[Rendered images with source text]

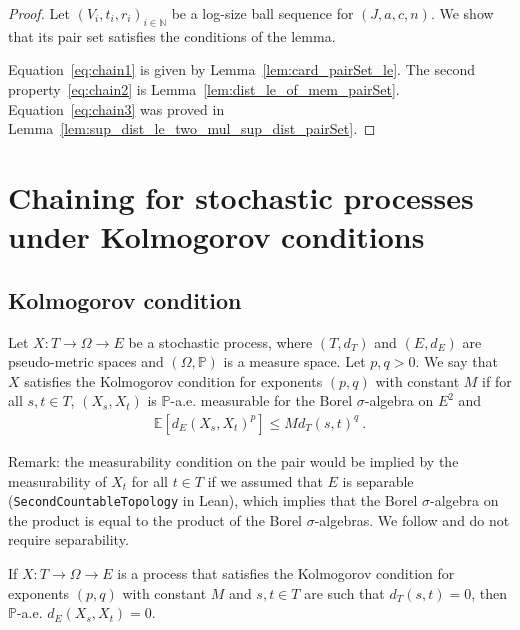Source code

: \begin{proof}\leanok
Let $(V_i, t_i, r_i)_{i \in \mathbb{N}}$ be a log-size ball sequence for $(J, a, c, n)$. We show that its pair set satisfies the conditions of the lemma.

Equation~\eqref{eq:chain1} is given by Lemma~\ref{lem:card_pairSet_le}.
The second property~\eqref{eq:chain2} is Lemma~\ref{lem:dist_le_of_mem_pairSet}.
Equation~\eqref{eq:chain3} was proved in Lemma~\ref{lem:sup_dist_le_two_mul_sup_dist_pairSet}.
\end{proof}





\section{Chaining for stochastic processes under Kolmogorov conditions}

\subsection{Kolmogorov condition}

\begin{definition}\label{def:IsKolmogorovProcess}
  \mathlibok
Let $X : T \to \Omega \to E$ be a stochastic process, where $(T, d_T)$ and $(E, d_E)$ are pseudo-metric spaces and $(\Omega, \mathbb{P})$ is a measure space.
Let $p, q > 0$.
We say that $X$ satisfies the Kolmogorov condition for exponents $(p,q)$ with constant $M$ if for all $s, t \in T$, $(X_s, X_t)$ is $\mathbb{P}$-a.e. measurable for the Borel $\sigma$-algebra on $E^2$ and
\begin{align*}
  \mathbb{E}[d_E(X_s, X_t)^p] \le M d_T(s, t)^q
  \: .
\end{align*}
\end{definition}

Remark: the measurability condition on the pair would be implied by the measurability of $X_t$ for all $t \in T$ if we assumed that $E$ is separable (\texttt{SecondCountableTopology} in Lean), which implies that the Borel $\sigma$-algebra on the product is equal to the product of the Borel $\sigma$-algebras.
We follow \cite{kratschmer2023kolmogorov} and do not require separability.


\begin{lemma}\label{lem:IsKolmogorovProcess.edist_eq_zero}
  \mathlibok
If $X : T \to \Omega \to E$ is a process that satisfies the Kolmogorov condition for exponents $(p,q)$ with constant $M$ and $s, t \in T$ are such that $d_T(s, t) = 0$, then $\mathbb{P}$-a.e. $d_E(X_s, X_t) = 0$.
\end{lemma}

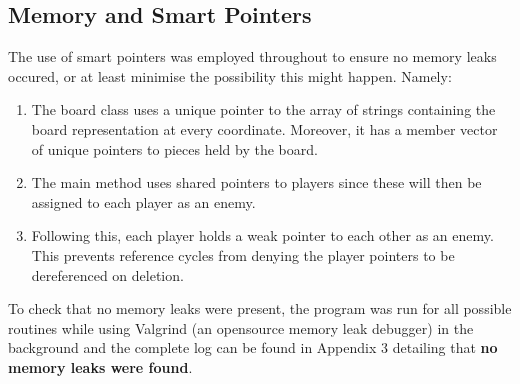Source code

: \documentclass[11pt]{article} %
\begin{document}
\subsection{Memory and Smart Pointers}
The use of smart pointers was employed throughout to ensure no memory leaks occured, or at least minimise the possibility
this might happen.
Namely:
\begin{enumerate}[label=\roman*.]
  \item The board class uses a unique pointer to the array of strings containing the board representation at every
  coordinate. Moreover, it has a member vector of unique pointers to pieces held by the board.
  \item The main method uses shared pointers to players since these will then be assigned to each player as an enemy.
  \item Following this, each player holds a weak pointer to each other as an enemy.
   This prevents reference cycles from denying the player pointers to be dereferenced on deletion.
\end{enumerate}
To check that no memory leaks were present, the program was run for all possible
routines while using Valgrind (an opensource memory leak debugger) in the background
and the complete log can be found in Appendix 3 detailing that
\textbf{no memory leaks were found}.
\end{document}
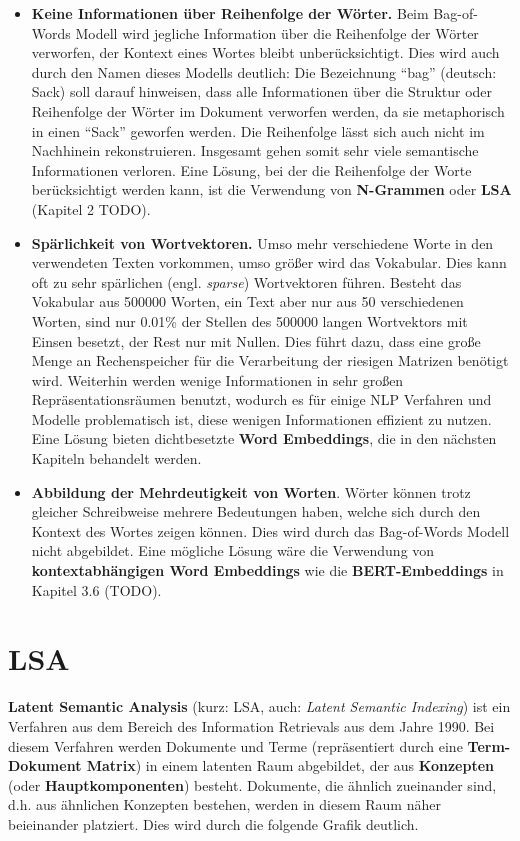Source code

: \documentclass[11pt]{article}
\providecommand{\tightlist}{%
      \setlength{\itemsep}{0pt}\setlength{\parskip}{0pt}}
\begin{document}
\begin{itemize}
\tightlist
\item
  \textbf{Keine Informationen über Reihenfolge der Wörter.} Beim
  Bag-of-Words Modell wird jegliche Information über die Reihenfolge der
  Wörter verworfen, der Kontext eines Wortes bleibt unberücksichtigt.
  Dies wird auch durch den Namen dieses Modells deutlich: Die
  Bezeichnung ``bag'' (deutsch: Sack) soll darauf hinweisen, dass alle
  Informationen über die Struktur oder Reihenfolge der Wörter im
  Dokument verworfen werden, da sie metaphorisch in einen ``Sack''
  geworfen werden. Die Reihenfolge lässt sich auch nicht im Nachhinein
  rekonstruieren. Insgesamt gehen somit sehr viele semantische
  Informationen verloren. Eine Lösung, bei der die Reihenfolge der Worte
  berücksichtigt werden kann, ist die Verwendung von \textbf{N-Grammen}
  oder \textbf{LSA} (Kapitel 2 TODO).
\item
  \textbf{Spärlichkeit von Wortvektoren.} Umso mehr verschiedene Worte
  in den verwendeten Texten vorkommen, umso größer wird das Vokabular.
  Dies kann oft zu sehr spärlichen (engl. \emph{sparse}) Wortvektoren
  führen. Besteht das Vokabular aus 500000 Worten, ein Text aber nur aus
  50 verschiedenen Worten, sind nur 0.01\% der Stellen des 500000 langen
  Wortvektors mit Einsen besetzt, der Rest nur mit Nullen. Dies führt
  dazu, dass eine große Menge an Rechenspeicher für die Verarbeitung der
  riesigen Matrizen benötigt wird. Weiterhin werden wenige Informationen
  in sehr großen Repräsentationsräumen benutzt, wodurch es für einige
  NLP Verfahren und Modelle problematisch ist, diese wenigen
  Informationen effizient zu nutzen. Eine Lösung bieten dichtbesetzte
  \textbf{Word Embeddings}, die in den nächsten Kapiteln behandelt
  werden.
\item
  \textbf{Abbildung der Mehrdeutigkeit von Worten}. Wörter können trotz
  gleicher Schreibweise mehrere Bedeutungen haben, welche sich durch den
  Kontext des Wortes zeigen können. Dies wird durch das Bag-of-Words
  Modell nicht abgebildet. Eine mögliche Lösung wäre die Verwendung von
  \textbf{kontextabhängigen Word Embeddings} wie die
  \textbf{BERT-Embeddings} in Kapitel 3.6 (TODO).
\end{itemize}

    \hypertarget{lsa}{%
\section{LSA}\label{lsa}}

\textbf{Latent Semantic Analysis} (kurz: LSA, auch: \emph{Latent
Semantic Indexing}) ist ein Verfahren aus dem Bereich des Information
Retrievals aus dem Jahre 1990. Bei diesem Verfahren werden Dokumente und
Terme (repräsentiert durch eine \textbf{Term-Dokument Matrix}) in einem
latenten Raum abgebildet, der aus \textbf{Konzepten} (oder
\textbf{Hauptkomponenten}) besteht. Dokumente, die ähnlich zueinander
sind, d.h. aus ähnlichen Konzepten bestehen, werden in diesem Raum näher
beieinander platziert. Dies wird durch die folgende Grafik deutlich.
\end{document}
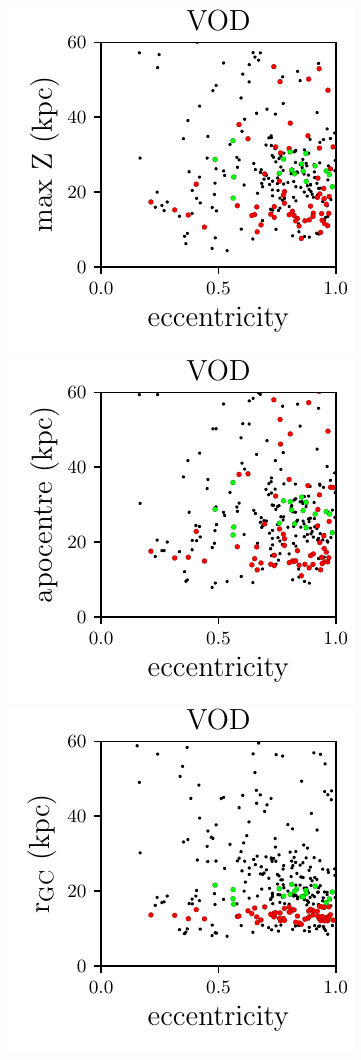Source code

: \documentclass[fleqn,usenatbib]{mnras}
\begin{document}
\begin{figure}
	\includegraphics[scale=0.472]{VOD_orbits_ecc_z.pdf}
    \includegraphics[scale=0.472]{VOD_orbits_apo_ecc.pdf} 
  \includegraphics[scale=0.472]{VOD_orbits_ecc_r.pdf} \\

\end{figure}
\end{document}
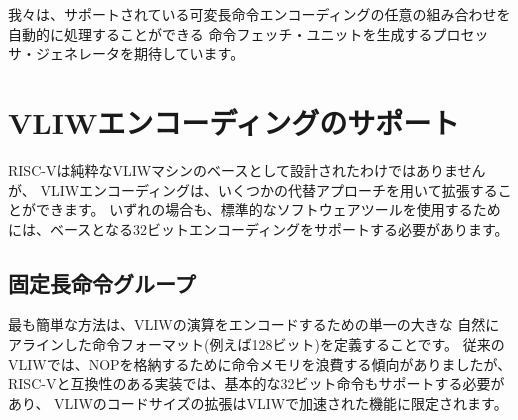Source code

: \begin{commentary}
\begin{comment}
We anticipate processor generators that produce instruction-fetch
units capable of automatically handling any combination of supported
variable-length instruction encodings.
\end{comment}
我々は、サポートされている可変長命令エンコーディングの任意の組み合わせを自動的に処理することができる
命令フェッチ・ユニットを生成するプロセッサ・ジェネレータを期待しています。
\end{commentary}

\begin{comment}
\section{Supporting VLIW encodings}
\end{comment}
\section{VLIWエンコーディングのサポート}

\begin{comment}
Although RISC-V was not designed as a base for a pure VLIW machine,
VLIW encodings can be added as extensions using several alternative
approaches. In all cases, the base 32-bit encoding has to be supported
to allow use of any standard software tools.
\end{comment}
RISC-Vは純粋なVLIWマシンのベースとして設計されたわけではありませんが、
VLIWエンコーディングは、いくつかの代替アプローチを用いて拡張することができます。
いずれの場合も、標準的なソフトウェアツールを使用するためには、ベースとなる32ビットエンコーディングをサポートする必要があります。

\begin{comment}
\subsection*{Fixed-size instruction group}
\end{comment}
\subsection*{固定長命令グループ}

\begin{comment}
The simplest approach is to define a single large naturally aligned
instruction format (e.g., 128 bits) within which VLIW operations are
encoded.  In a conventional VLIW, this approach would tend to waste
instruction memory to hold NOPs, but a RISC-V-compatible
implementation would have to also support the base 32-bit
instructions, confining the VLIW code size expansion to
VLIW-accelerated functions.
\end{comment}
最も簡単な方法は、VLIWの演算をエンコードするための単一の大きな
自然にアラインした命令フォーマット(例えば128ビット)を定義することです。
従来のVLIWでは、NOPを格納するために命令メモリを浪費する傾向がありましたが、
RISC-Vと互換性のある実装では、基本的な32ビット命令もサポートする必要があり、
VLIWのコードサイズの拡張はVLIWで加速された機能に限定されます。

- **WHAT TO DO**:
Across the entries above, find each line with the word "that" and please copy it out.

- **SOLVED PROBLEM**:
Let $(V_i, t_i, r_i)_{i \in \mathbb{N}}$ be a log-size ball sequence for $(J, a, c, n)$. We show that its pair set satisfies the conditions of the lemma.
We say that $X$ satisfies the Kolmogorov condition for exponents $(p,q)$ with constant $M$ if for all $s, t \in T$, $(X_s, X_t)$ is $\mathbb{P}$-a.e. measurable for the Borel $\sigma$-algebra on $E^2$ and
Remark: the measurability condition on the pair would be implied by the measurability of $X_t$ for all $t \in T$ if we assumed that $E$ is separable (\texttt{SecondCountableTopology} in Lean), which implies that the Borel $\sigma$-algebra on the product is equal to the product of the Borel $\sigma$-algebras.
If $X : T \to \Omega \to E$ is a process that satisfies the Kolmogorov condition for exponents $(p,q)$ with constant $M$ and $s, t \in T$ are such that $d_T(s, t) = 0$, then $\mathbb{P}$-a.e. $d_E(X_s, X_t) = 0$.
To check that no memory leaks were present, the program was run for all possible
and the complete log can be found in Appendix 3 detailing that
We anticipate processor generators that produce instruction-fetch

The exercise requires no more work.